The arrangement is notoriously loose, and both sides are aware of it. The partnership is heartbeats away from ending, so there always seems to be a political officer, an ideological commissar, or just a cloying assistant from Human Hive or People's Teeming perched by Hughes' door. At the same time, Hive-NSU vessels have a tendency to go beyond their predetermined routes and engage in the occasional raiding action that was never approved by the Grand Secretary of War. Rumors of secret bases and unreported floating cities abound, and when asked by Peacekeeper journalists or Morgan gossipers, Hughes always grins and calls them "nothing more than Fata Morgana."

But both find the situation mutually beneficial, for now. Far from the subterranean compounds of the Hive proper, the NSU finds the freedom to focus on development and discovery without having to worry about protection. The Hiverian military's ability to unflinchingly sink Isles of the Deep impresses even the doughty Scot. While sitting through mandatory monthly meditation sessions and Yang Thought seminars is tedious, the NSU has remarkably been able to preserve most of its original culture. (Though despite having a mostly new-Norse population, Hughes severed all ties to any earthly government immediately after the Merman touched down upon water, in case any space tax collectors came calling in a few centuries.) And the Chairman finds that it is helpful to have a release valve built into his society, especially one so physically remote. Capable subjects of questionable loyalty are often posted to the maritime commandery as a form of rehabilitation through difficult and dangerous labor, with nowhere to flee. Even in the Human Hive, there can be second chances.

This situation may or may not prove untenable. Despite having worked under many flags and many daft regimes, Hughes hears stories that slip past the censors from the mainland with concern, wondering what kind of devil's bargain he's in for. And devil or angel, he's not much for having a bossman. (Certainly none could match Garland.) On the other hand, Yang does keep things quiet to let Hughes focus on his shipping lanes and sea cities. He grudgingly admits that the safety the Hiverian People's Army Navy provides is an asset. After all, there's this recent news of pirate attacks on Planet's seas, now...

Notes: The whole "left-wing coup destroys British monarchy in 2029" thing is from the GURPS supplement. I usually pick and choose details like that, especially since this is an example of a fact not being substantiated anywhere else in SMAC's in-game datalinks or in the defunct Firaxis website's leader profiles, but I decided to work with it in this story.

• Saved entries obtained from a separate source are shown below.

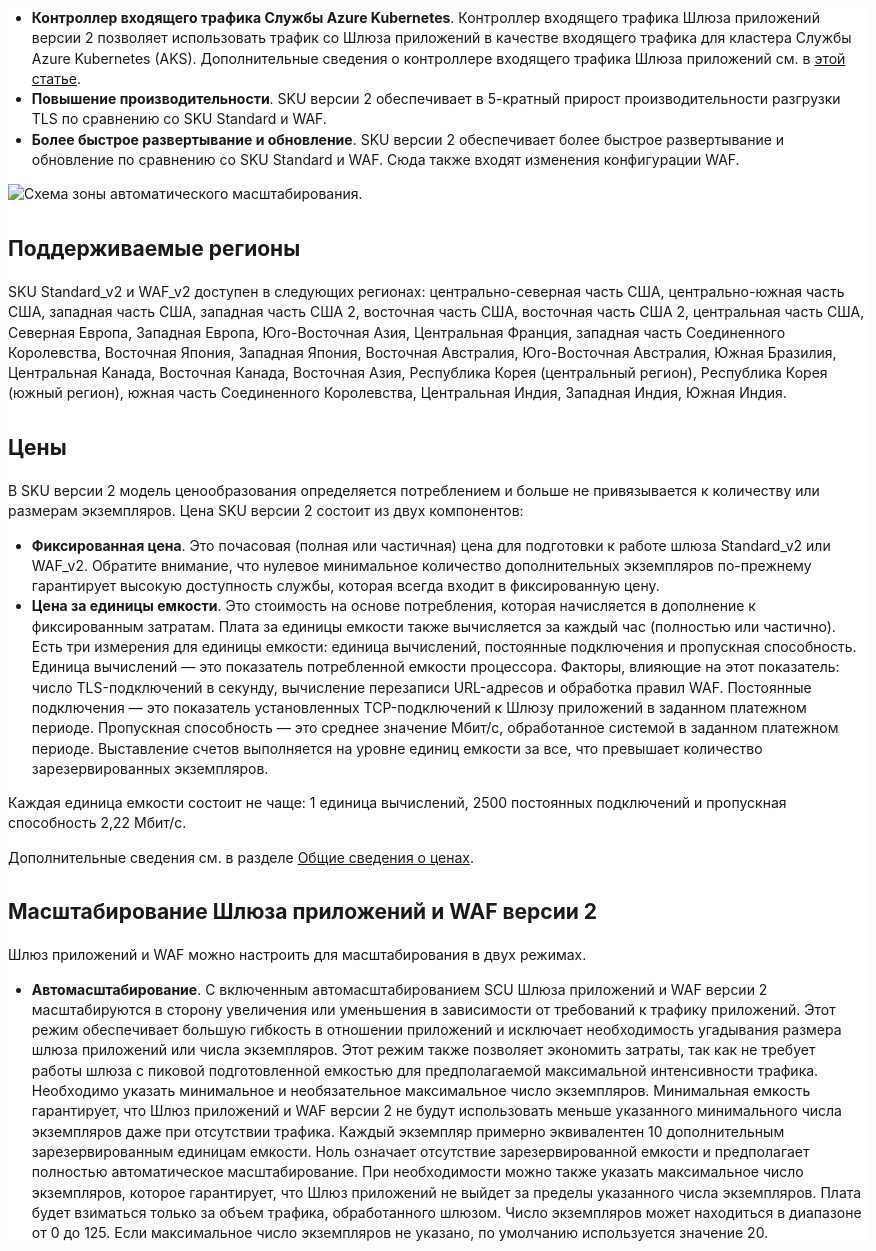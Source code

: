 - **Контроллер входящего трафика Службы Azure Kubernetes**. Контроллер входящего трафика Шлюза приложений версии 2 позволяет использовать трафик со Шлюза приложений в качестве входящего трафика для кластера Службы Azure Kubernetes (AKS). Дополнительные сведения о контроллере входящего трафика Шлюза приложений см. в [этой статье](ingress-controller-overview.md).
- **Повышение производительности**. SKU версии 2 обеспечивает в 5-кратный прирост производительности разгрузки TLS по сравнению со SKU Standard и WAF.
- **Более быстрое развертывание и обновление**. SKU версии 2 обеспечивает более быстрое развертывание и обновление по сравнению со SKU Standard и WAF. Сюда также входят изменения конфигурации WAF.

![Схема зоны автоматического масштабирования.](./media/application-gateway-autoscaling-zone-redundant/application-gateway-autoscaling-zone-redundant.png)

## <a name="supported-regions"></a>Поддерживаемые регионы

SKU Standard_v2 и WAF_v2 доступен в следующих регионах: центрально-северная часть США, центрально-южная часть США, западная часть США, западная часть США 2, восточная часть США, восточная часть США 2, центральная часть США, Северная Европа, Западная Европа, Юго-Восточная Азия, Центральная Франция, западная часть Соединенного Королевства, Восточная Япония, Западная Япония, Восточная Австралия, Юго-Восточная Австралия, Южная Бразилия, Центральная Канада, Восточная Канада, Восточная Азия, Республика Корея (центральный регион), Республика Корея (южный регион), южная часть Соединенного Королевства, Центральная Индия, Западная Индия, Южная Индия.

## <a name="pricing"></a>Цены

В SKU версии 2 модель ценообразования определяется потреблением и больше не привязывается к количеству или размерам экземпляров. Цена SKU версии 2 состоит из двух компонентов:

- **Фиксированная цена**. Это почасовая (полная или частичная) цена для подготовки к работе шлюза Standard_v2 или WAF_v2. Обратите внимание, что нулевое минимальное количество дополнительных экземпляров по-прежнему гарантирует высокую доступность службы, которая всегда входит в фиксированную цену.
- **Цена за единицы емкости**. Это стоимость на основе потребления, которая начисляется в дополнение к фиксированным затратам. Плата за единицы емкости также вычисляется за каждый час (полностью или частично). Есть три измерения для единицы емкости: единица вычислений, постоянные подключения и пропускная способность. Единица вычислений — это показатель потребленной емкости процессора. Факторы, влияющие на этот показатель: число TLS-подключений в секунду, вычисление перезаписи URL-адресов и обработка правил WAF. Постоянные подключения — это показатель установленных TCP-подключений к Шлюзу приложений в заданном платежном периоде. Пропускная способность — это среднее значение Мбит/с, обработанное системой в заданном платежном периоде.  Выставление счетов выполняется на уровне единиц емкости за все, что превышает количество зарезервированных экземпляров.

Каждая единица емкости состоит не чаще: 1 единица вычислений, 2500 постоянных подключений и пропускная способность 2,22 Мбит/с.

Дополнительные сведения см. в разделе [Общие сведения о ценах](understanding-pricing.md).

## <a name="scaling-application-gateway-and-waf-v2"></a>Масштабирование Шлюза приложений и WAF версии 2

Шлюз приложений и WAF можно настроить для масштабирования в двух режимах.

- **Автомасштабирование**. С включенным автомасштабированием SCU Шлюза приложений и WAF версии 2 масштабируются в сторону увеличения или уменьшения в зависимости от требований к трафику приложений. Этот режим обеспечивает большую гибкость в отношении приложений и исключает необходимость угадывания размера шлюза приложений или числа экземпляров. Этот режим также позволяет экономить затраты, так как не требует работы шлюза с пиковой подготовленной емкостью для предполагаемой максимальной интенсивности трафика. Необходимо указать минимальное и необязательное максимальное число экземпляров. Минимальная емкость гарантирует, что Шлюз приложений и WAF версии 2 не будут использовать меньше указанного минимального числа экземпляров даже при отсутствии трафика. Каждый экземпляр примерно эквивалентен 10 дополнительным зарезервированным единицам емкости. Ноль означает отсутствие зарезервированной емкости и предполагает полностью автоматическое масштабирование. При необходимости можно также указать максимальное число экземпляров, которое гарантирует, что Шлюз приложений не выйдет за пределы указанного числа экземпляров. Плата будет взиматься только за объем трафика, обработанного шлюзом. Число экземпляров может находиться в диапазоне от 0 до 125. Если максимальное число экземпляров не указано, по умолчанию используется значение 20.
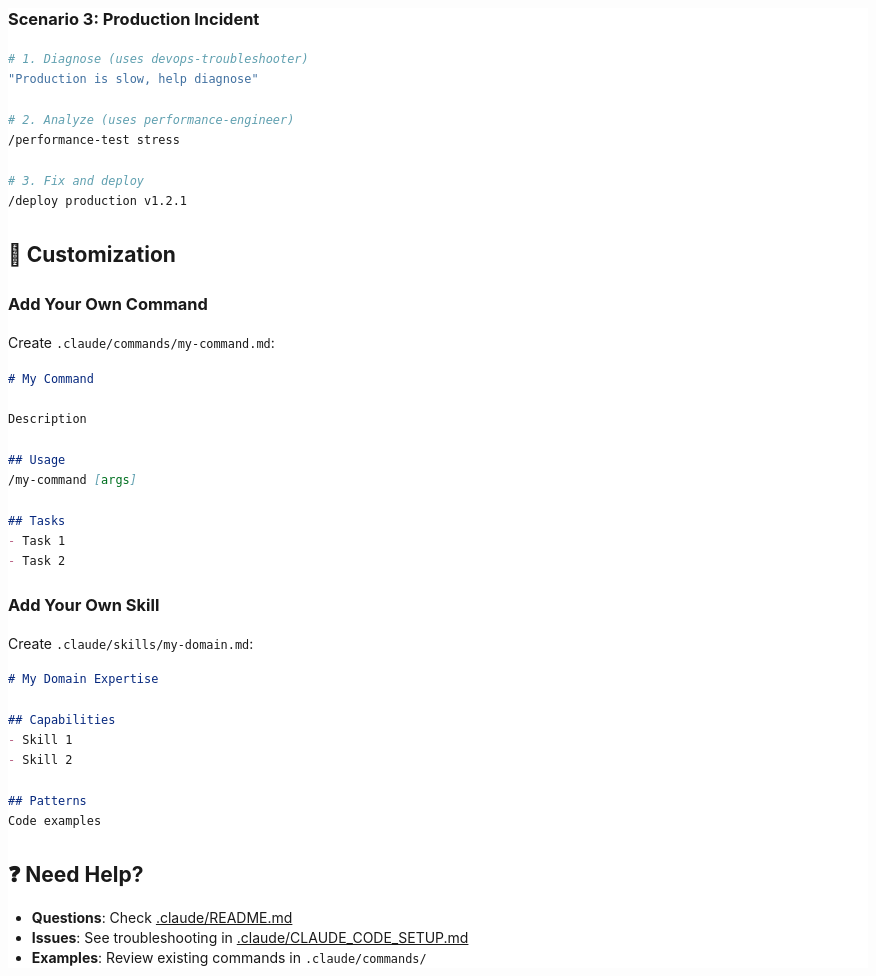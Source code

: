 
### Scenario 3: Production Incident
```bash
# 1. Diagnose (uses devops-troubleshooter)
"Production is slow, help diagnose"

# 2. Analyze (uses performance-engineer)
/performance-test stress

# 3. Fix and deploy
/deploy production v1.2.1
```

## 🔧 Customization

### Add Your Own Command

Create `.claude/commands/my-command.md`:

```markdown
# My Command

Description

## Usage
/my-command [args]

## Tasks
- Task 1
- Task 2
```

### Add Your Own Skill

Create `.claude/skills/my-domain.md`:

```markdown
# My Domain Expertise

## Capabilities
- Skill 1
- Skill 2

## Patterns
Code examples
```

## ❓ Need Help?

- **Questions**: Check [.claude/README.md](.claude/README.md)
- **Issues**: See troubleshooting in [.claude/CLAUDE_CODE_SETUP.md](.claude/CLAUDE_CODE_SETUP.md)
- **Examples**: Review existing commands in `.claude/commands/`
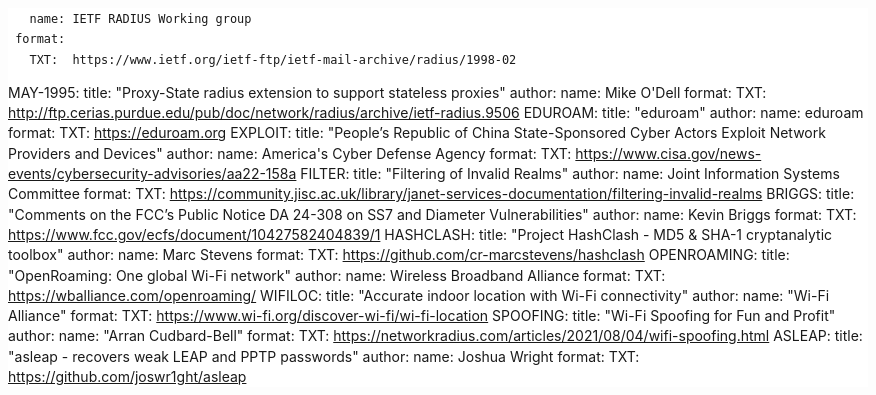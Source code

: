        name: IETF RADIUS Working group
     format:
       TXT:  https://www.ietf.org/ietf-ftp/ietf-mail-archive/radius/1998-02
  MAY-1995:
     title: "Proxy-State radius extension to support stateless proxies"
     author:
       name: Mike O'Dell
     format:
       TXT:  http://ftp.cerias.purdue.edu/pub/doc/network/radius/archive/ietf-radius.9506
  EDUROAM:
     title: "eduroam"
     author:
       name: eduroam
     format:
       TXT:  https://eduroam.org
  EXPLOIT:
     title: "People’s Republic of China State-Sponsored Cyber Actors Exploit Network Providers and Devices"
     author:
       name: America's Cyber Defense Agency
     format:
       TXT:  https://www.cisa.gov/news-events/cybersecurity-advisories/aa22-158a
  FILTER:
     title: "Filtering of Invalid Realms"
     author:
       name: Joint Information Systems Committee
     format:
       TXT:  https://community.jisc.ac.uk/library/janet-services-documentation/filtering-invalid-realms
  BRIGGS:
     title: "Comments on the FCC’s Public Notice DA 24-308 on SS7 and Diameter Vulnerabilities"
     author:
       name: Kevin Briggs
     format:
       TXT: https://www.fcc.gov/ecfs/document/10427582404839/1
  HASHCLASH:
     title: "Project HashClash - MD5 & SHA-1 cryptanalytic toolbox"
     author:
       name: Marc Stevens
     format:
       TXT: https://github.com/cr-marcstevens/hashclash
  OPENROAMING:
     title: "OpenRoaming: One global Wi-Fi network"
     author:
       name: Wireless Broadband Alliance
     format:
       TXT:  https://wballiance.com/openroaming/
  WIFILOC:
     title: "Accurate indoor location with Wi-Fi connectivity"
     author:
       name: "Wi-Fi Alliance"
     format:
       TXT: https://www.wi-fi.org/discover-wi-fi/wi-fi-location
  SPOOFING:
     title: "Wi-Fi Spoofing for Fun and Profit"
     author:
       name: "Arran Cudbard-Bell"
     format:
       TXT: https://networkradius.com/articles/2021/08/04/wifi-spoofing.html
  ASLEAP:
     title: "asleap - recovers weak LEAP and PPTP passwords"
     author:
       name: Joshua Wright
     format:
       TXT: https://github.com/joswr1ght/asleap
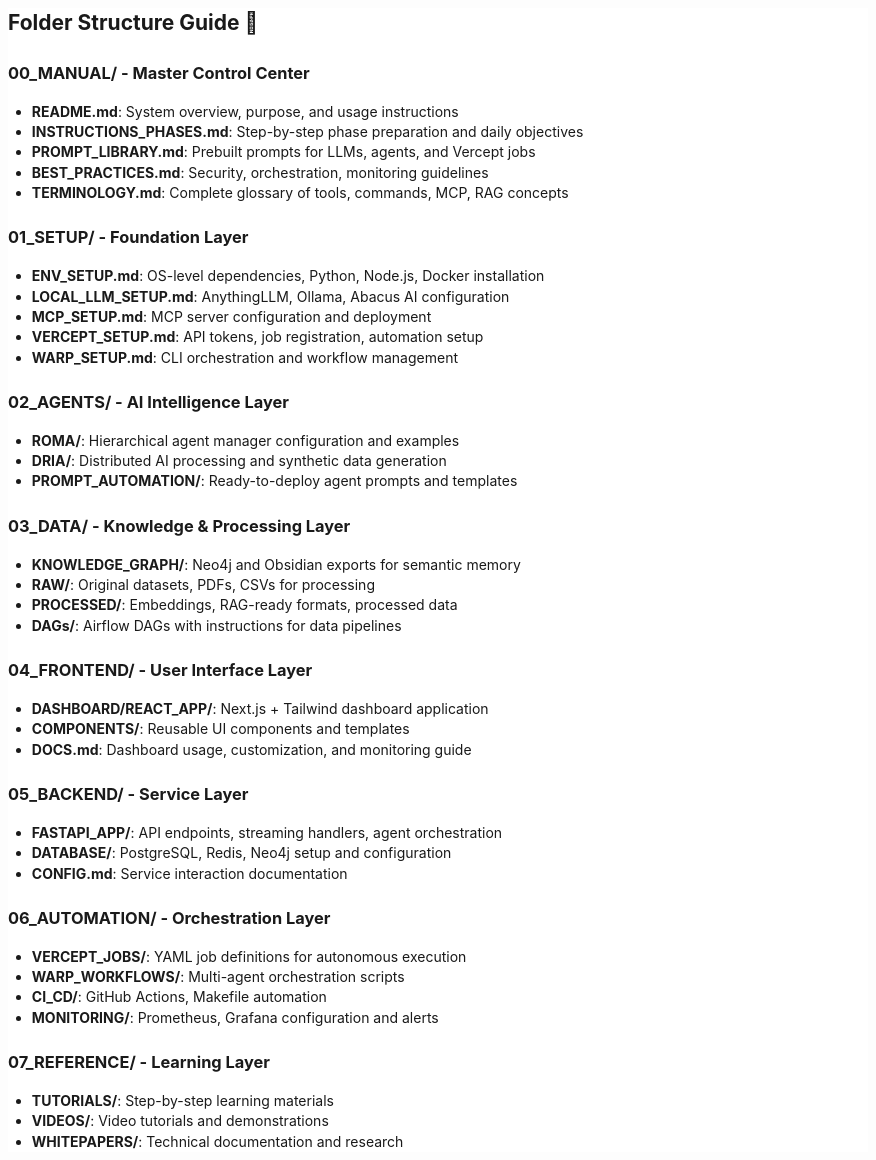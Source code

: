
## **Folder Structure Guide** 📁

### **00_MANUAL/ - Master Control Center**
- **README.md**: System overview, purpose, and usage instructions
- **INSTRUCTIONS_PHASES.md**: Step-by-step phase preparation and daily objectives
- **PROMPT_LIBRARY.md**: Prebuilt prompts for LLMs, agents, and Vercept jobs
- **BEST_PRACTICES.md**: Security, orchestration, monitoring guidelines
- **TERMINOLOGY.md**: Complete glossary of tools, commands, MCP, RAG concepts

### **01_SETUP/ - Foundation Layer**
- **ENV_SETUP.md**: OS-level dependencies, Python, Node.js, Docker installation
- **LOCAL_LLM_SETUP.md**: AnythingLLM, Ollama, Abacus AI configuration
- **MCP_SETUP.md**: MCP server configuration and deployment
- **VERCEPT_SETUP.md**: API tokens, job registration, automation setup
- **WARP_SETUP.md**: CLI orchestration and workflow management

### **02_AGENTS/ - AI Intelligence Layer**
- **ROMA/**: Hierarchical agent manager configuration and examples
- **DRIA/**: Distributed AI processing and synthetic data generation
- **PROMPT_AUTOMATION/**: Ready-to-deploy agent prompts and templates

### **03_DATA/ - Knowledge & Processing Layer**
- **KNOWLEDGE_GRAPH/**: Neo4j and Obsidian exports for semantic memory
- **RAW/**: Original datasets, PDFs, CSVs for processing
- **PROCESSED/**: Embeddings, RAG-ready formats, processed data
- **DAGs/**: Airflow DAGs with instructions for data pipelines

### **04_FRONTEND/ - User Interface Layer**
- **DASHBOARD/REACT_APP/**: Next.js + Tailwind dashboard application
- **COMPONENTS/**: Reusable UI components and templates
- **DOCS.md**: Dashboard usage, customization, and monitoring guide

### **05_BACKEND/ - Service Layer**
- **FASTAPI_APP/**: API endpoints, streaming handlers, agent orchestration
- **DATABASE/**: PostgreSQL, Redis, Neo4j setup and configuration
- **CONFIG.md**: Service interaction documentation

### **06_AUTOMATION/ - Orchestration Layer**
- **VERCEPT_JOBS/**: YAML job definitions for autonomous execution
- **WARP_WORKFLOWS/**: Multi-agent orchestration scripts
- **CI_CD/**: GitHub Actions, Makefile automation
- **MONITORING/**: Prometheus, Grafana configuration and alerts

### **07_REFERENCE/ - Learning Layer**
- **TUTORIALS/**: Step-by-step learning materials
- **VIDEOS/**: Video tutorials and demonstrations
- **WHITEPAPERS/**: Technical documentation and research
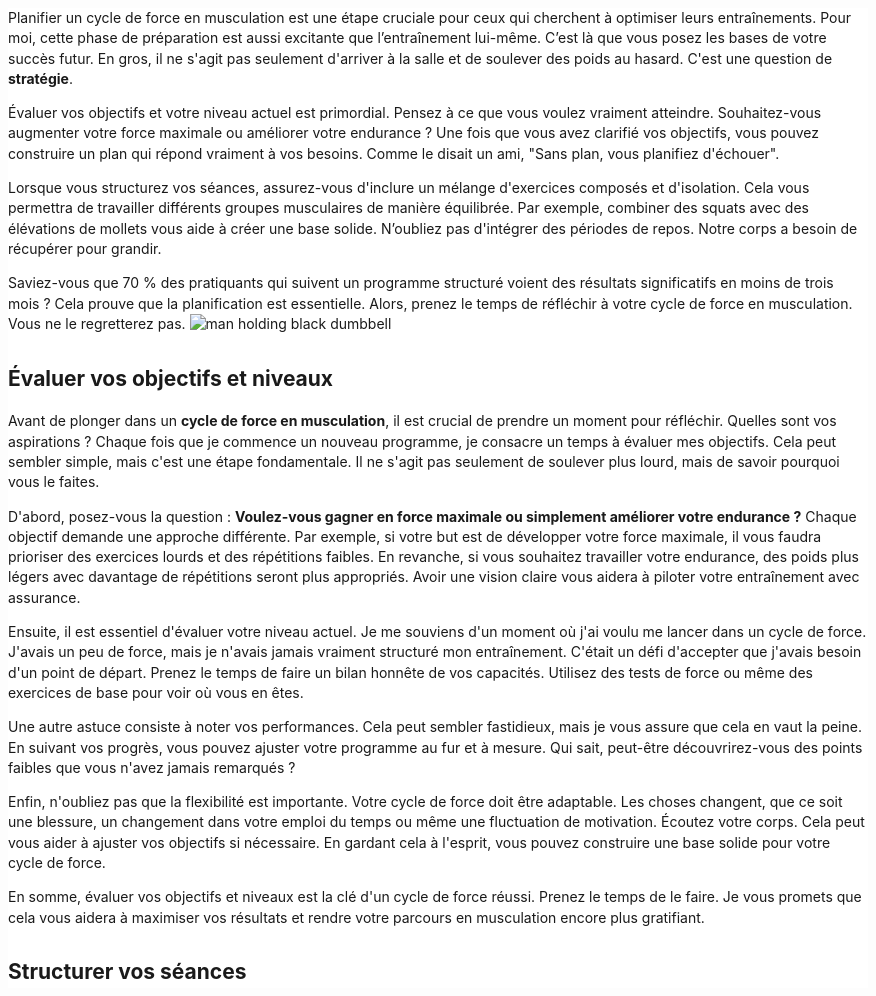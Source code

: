 Planifier un cycle de force en musculation est une étape cruciale pour ceux qui cherchent à optimiser leurs entraînements. Pour moi, cette phase de préparation est aussi excitante que l’entraînement lui-même. C’est là que vous posez les bases de votre succès futur. En gros, il ne s'agit pas seulement d'arriver à la salle et de soulever des poids au hasard. C'est une question de **stratégie**.

Évaluer vos objectifs et votre niveau actuel est primordial. Pensez à ce que vous voulez vraiment atteindre. Souhaitez-vous augmenter votre force maximale ou améliorer votre endurance ? Une fois que vous avez clarifié vos objectifs, vous pouvez construire un plan qui répond vraiment à vos besoins. Comme le disait un ami, "Sans plan, vous planifiez d'échouer".

Lorsque vous structurez vos séances, assurez-vous d'inclure un mélange d'exercices composés et d'isolation. Cela vous permettra de travailler différents groupes musculaires de manière équilibrée. Par exemple, combiner des squats avec des élévations de mollets vous aide à créer une base solide. N’oubliez pas d'intégrer des périodes de repos. Notre corps a besoin de récupérer pour grandir.

Saviez-vous que 70 % des pratiquants qui suivent un programme structuré voient des résultats significatifs en moins de trois mois ? Cela prouve que la planification est essentielle. Alors, prenez le temps de réfléchir à votre cycle de force en musculation. Vous ne le regretterez pas. ![man holding black dumbbell](/images/blog/programmes-de-musculation/cycle-de-force-musculation/musculation_uQ9CSV9eJYw.jpg 'man holding black dumbbell')

## Évaluer vos objectifs et niveaux

Avant de plonger dans un **cycle de force en musculation**, il est crucial de prendre un moment pour réfléchir. Quelles sont vos aspirations ? Chaque fois que je commence un nouveau programme, je consacre un temps à évaluer mes objectifs. Cela peut sembler simple, mais c'est une étape fondamentale. Il ne s'agit pas seulement de soulever plus lourd, mais de savoir pourquoi vous le faites.

D'abord, posez-vous la question : **Voulez-vous gagner en force maximale ou simplement améliorer votre endurance ?** Chaque objectif demande une approche différente. Par exemple, si votre but est de développer votre force maximale, il vous faudra prioriser des exercices lourds et des répétitions faibles. En revanche, si vous souhaitez travailler votre endurance, des poids plus légers avec davantage de répétitions seront plus appropriés. Avoir une vision claire vous aidera à piloter votre entraînement avec assurance.

Ensuite, il est essentiel d'évaluer votre niveau actuel. Je me souviens d'un moment où j'ai voulu me lancer dans un cycle de force. J'avais un peu de force, mais je n'avais jamais vraiment structuré mon entraînement. C'était un défi d'accepter que j'avais besoin d'un point de départ. Prenez le temps de faire un bilan honnête de vos capacités. Utilisez des tests de force ou même des exercices de base pour voir où vous en êtes.

Une autre astuce consiste à noter vos performances. Cela peut sembler fastidieux, mais je vous assure que cela en vaut la peine. En suivant vos progrès, vous pouvez ajuster votre programme au fur et à mesure. Qui sait, peut-être découvrirez-vous des points faibles que vous n'avez jamais remarqués ?

Enfin, n'oubliez pas que la flexibilité est importante. Votre cycle de force doit être adaptable. Les choses changent, que ce soit une blessure, un changement dans votre emploi du temps ou même une fluctuation de motivation. Écoutez votre corps. Cela peut vous aider à ajuster vos objectifs si nécessaire. En gardant cela à l'esprit, vous pouvez construire une base solide pour votre cycle de force.

En somme, évaluer vos objectifs et niveaux est la clé d'un cycle de force réussi. Prenez le temps de le faire. Je vous promets que cela vous aidera à maximiser vos résultats et rendre votre parcours en musculation encore plus gratifiant.

## Structurer vos séances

Norsefire, while a reference to V for Vendetta, is most definitely not anything like the hateful totalitarian government in that movie. (Sticking Renaissance in the name of your movement is usually not a great sign either, see Baathism and other hard-right parties.) The romanticist nationalism in England, like that of the Russian Republic, is meant to be one that's different from troubling real-world modern day trends, more like something that could be imagined in late-'90s speculative fiction like SMAC. It's basically far future people recreating anachronistic identities as their nations fall apart during natural disaster. But while it's LARPing, it's used by them to unite themselves rather than to discriminate against others. So why did I call them the Norsefire Renaissance Accord? Partly because I wanted something to echo the sound of "North Sea Alliance", provide a similarly-sinister acronym, and because the word Norsefire just sounds cool despite being completely nonsensical.